In [None]:
import numpy as np
import pandas as pd
import json

In [None]:
df = pd.read_csv("sample_taxi.csv")
df

The latitude range of Shenzhen:
22°27'N ~ 22°52'N
The longitude range of Shenzhen:
113°46'E ~ 114°37'E

In [None]:
df_illegal_lon = df[(~df["lon"].between(73, 135)) | (~df["lat"].between(3, 50))]
df_illegal_lon

In [None]:
def time_to_sec(time_str):
    h, m, s = map(int, time_str.split(':'))
    return h * 3600 + m * 60 + s

In [None]:
df = df[df["lat"].between(3, 50) & df["lon"].between(73, 135)]
df.loc[:, 'total_seconds'] = df['time'].apply(time_to_sec)
df

In [None]:
df_with_passenger = df[df["is_passenger"] == 1]
df_without_passenger = df[df["is_passenger"] == 0]

In [None]:
# Sort DataFrame by 'total_seconds' column
df_sorted_with_passenger = df_with_passenger.sort_values('total_seconds')
df_sorted_without_passenger = df_without_passenger.sort_values('total_seconds')

In [None]:
# Group DataFrame by 'taxi_id' and convert to array of dictionaries
grouped_data_with_passenger = df_sorted_with_passenger.groupby('taxi_id').apply(lambda x: {
    'taxi_id': x['taxi_id'].iloc[0],
    'path': x[['lon', 'lat']].values.tolist(),
    'passenger': x['is_passenger'].iloc[0],
    'timestamps': x['total_seconds'].values.tolist()
}).values

grouped_data_without_passenger = df_sorted_without_passenger.groupby('taxi_id').apply(lambda x: {
    'taxi_id': x['taxi_id'].iloc[0],
    'path': x[['lon', 'lat']].values.tolist(),
    'passenger': x['is_passenger'].iloc[0],
    'timestamps': x['total_seconds'].values.tolist()
}).values

In [None]:
grouped_data = np.hstack((grouped_data_with_passenger, grouped_data_without_passenger))

In [None]:
class NpEncoder(json.JSONEncoder):
    def default(self, obj):
        if isinstance(obj, np.integer):
            return int(obj)
        if isinstance(obj, np.floating):
            return float(obj)
        if isinstance(obj, np.ndarray):
            return obj.tolist()
        if isinstance(obj, np.bool_):
            return bool(obj)
        return super(NpEncoder, self).default(obj)

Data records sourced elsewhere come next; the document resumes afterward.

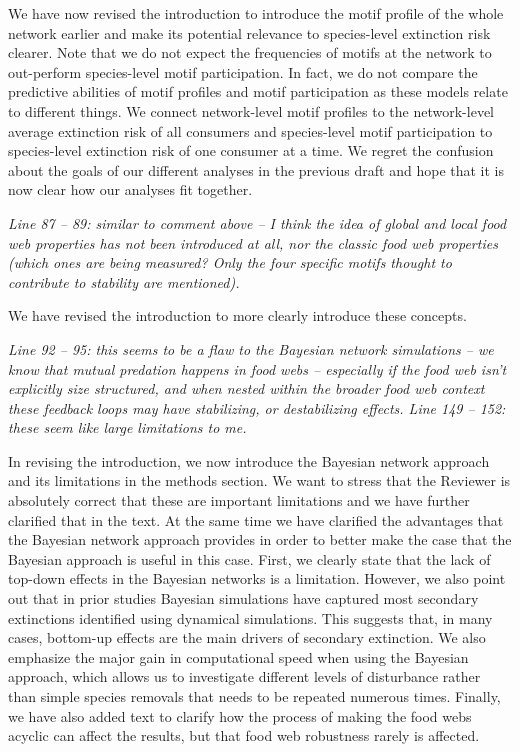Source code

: \documentclass[12pt]{article}
\newcommand{\us}{\rm \setlength{\leftskip}{0.3cm} \setlength{\rightskip}{0.3cm}}
\newcommand{\them}{\it \setlength{\leftskip}{0cm} \setlength{\rightskip}{0cm}}
\begin{document}
        \us
        We have now revised the introduction to introduce the motif profile of the whole network earlier and make its potential relevance to species-level extinction risk clearer.
        Note that we do not expect the frequencies of motifs at the network to out-perform species-level motif participation. In fact, we do not compare the predictive abilities of motif profiles and motif participation as these models relate to different things. We connect network-level motif profiles to the network-level average extinction risk of all consumers and species-level motif participation to species-level extinction risk of one consumer at a time. We regret the confusion about the goals of our different analyses in the previous draft and hope that it is now clear how our analyses fit together.
        
        
        
        \them
        Line 87 – 89: similar to comment above – I think the idea of global and local food web properties has not been introduced at all, nor the classic food web properties (which ones are being measured? Only the four specific motifs thought to contribute to stability are mentioned).
        
        \us We have revised the introduction to more clearly introduce these concepts. 
        
        \them
        Line 92 – 95: this seems to be a flaw to the Bayesian network simulations – we know that mutual predation happens in food webs – especially if the food web isn't explicitly size structured, and when nested within the broader food web context these feedback loops may have stabilizing, or destabilizing effects.
        \smallskip
        Line 149 – 152: these seem like large limitations to me.
        
        
        \us In revising the introduction, we now introduce the Bayesian network approach and its limitations in the methods section. We want to stress that the Reviewer is absolutely correct that these are important limitations and we have further clarified that in the text. At the same time we have clarified the advantages that the Bayesian network approach provides in order to better make the case that the Bayesian approach is useful in this case.
        First, we clearly state that the lack of top-down effects in the Bayesian networks is a limitation. However, we also point out that in prior studies Bayesian simulations have captured most secondary extinctions identified using dynamical simulations. This suggests that, in many cases, bottom-up effects are the main drivers of secondary extinction. We also emphasize the major gain in computational speed when using the Bayesian approach, which allows us to investigate different levels of disturbance rather than simple species removals that needs to be repeated numerous times. Finally, we have also added text to clarify how the process of making the food webs acyclic can affect the results, but that food web robustness rarely is affected.  
        
\end{document}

# Define the output file path
output_file = 'taxi_trips.json'

# Convert the grouped_data_serializable array to JSON format
json_data = json.dumps(grouped_data, cls=NpEncoder)

# Write the JSON data to the output file
with open(output_file, 'w') as file:
    file.write(json_data)

# Print a confirmation message
print(f"Data successfully written to '{output_file}'.")